** EXERCISE OBJECTIVE **
The entries are to be returned exactly, with images left out.

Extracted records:
┌──
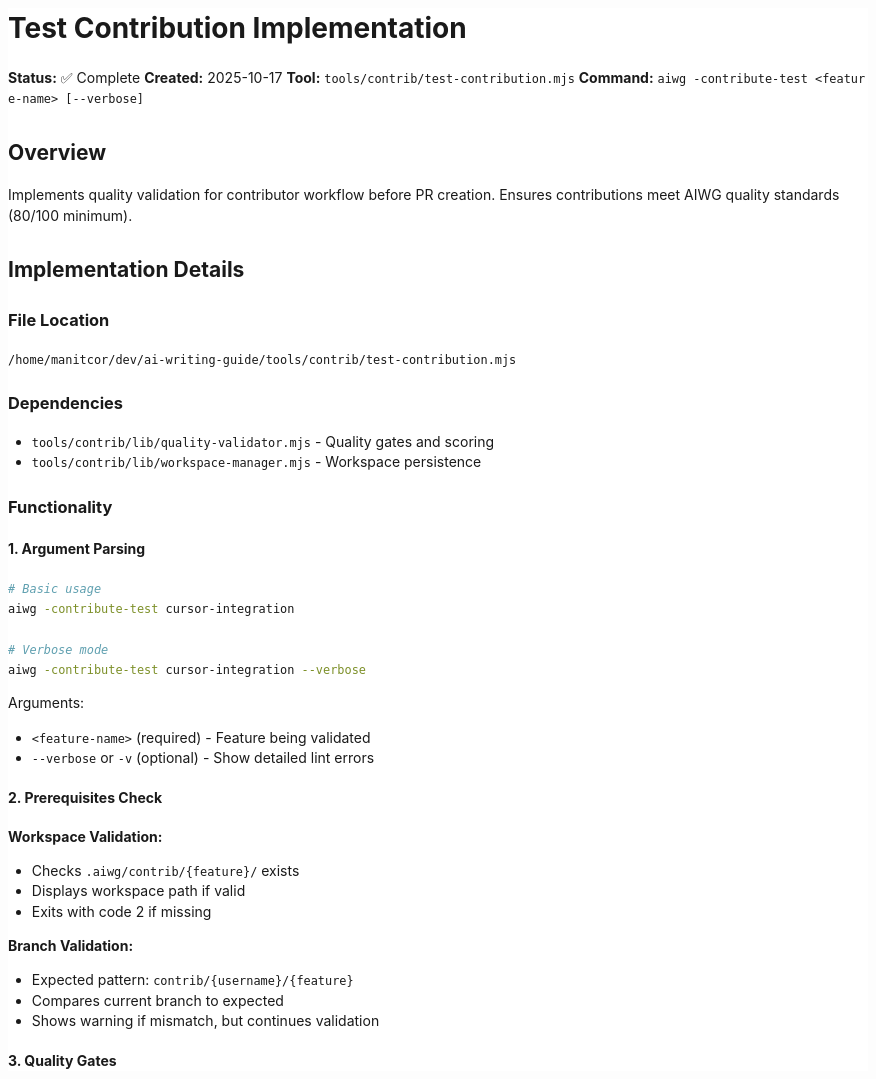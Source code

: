 # Test Contribution Implementation

**Status:** ✅ Complete
**Created:** 2025-10-17
**Tool:** `tools/contrib/test-contribution.mjs`
**Command:** `aiwg -contribute-test <feature-name> [--verbose]`

## Overview

Implements quality validation for contributor workflow before PR creation. Ensures contributions meet AIWG quality standards (80/100 minimum).

## Implementation Details

### File Location

`/home/manitcor/dev/ai-writing-guide/tools/contrib/test-contribution.mjs`

### Dependencies

- `tools/contrib/lib/quality-validator.mjs` - Quality gates and scoring
- `tools/contrib/lib/workspace-manager.mjs` - Workspace persistence

### Functionality

#### 1. Argument Parsing

```bash
# Basic usage
aiwg -contribute-test cursor-integration

# Verbose mode
aiwg -contribute-test cursor-integration --verbose
```

Arguments:
- `<feature-name>` (required) - Feature being validated
- `--verbose` or `-v` (optional) - Show detailed lint errors

#### 2. Prerequisites Check

**Workspace Validation:**
- Checks `.aiwg/contrib/{feature}/` exists
- Displays workspace path if valid
- Exits with code 2 if missing

**Branch Validation:**
- Expected pattern: `contrib/{username}/{feature}`
- Compares current branch to expected
- Shows warning if mismatch, but continues validation

#### 3. Quality Gates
└──
** THE COMPLETED TASK **
Source code

: # Test Contribution Implementation

**Status:** ✅ Complete
**Created:** 2025-10-17
**Tool:** `tools/contrib/test-contribution.mjs`
**Command:** `aiwg -contribute-test <feature-name> [--verbose]`

## Overview

Implements quality validation for contributor workflow before PR creation. Ensures contributions meet AIWG quality standards (80/100 minimum).

## Implementation Details

### File Location

`/home/manitcor/dev/ai-writing-guide/tools/contrib/test-contribution.mjs`

### Dependencies

- `tools/contrib/lib/quality-validator.mjs` - Quality gates and scoring
- `tools/contrib/lib/workspace-manager.mjs` - Workspace persistence

### Functionality

#### 1. Argument Parsing

```bash
# Basic usage
aiwg -contribute-test cursor-integration

# Verbose mode
aiwg -contribute-test cursor-integration --verbose
```

Arguments:
- `<feature-name>` (required) - Feature being validated
- `--verbose` or `-v` (optional) - Show detailed lint errors

#### 2. Prerequisites Check

**Workspace Validation:**
- Checks `.aiwg/contrib/{feature}/` exists
- Displays workspace path if valid
- Exits with code 2 if missing

**Branch Validation:**
- Expected pattern: `contrib/{username}/{feature}`
- Compares current branch to expected
- Shows warning if mismatch, but continues validation

#### 3. Quality Gates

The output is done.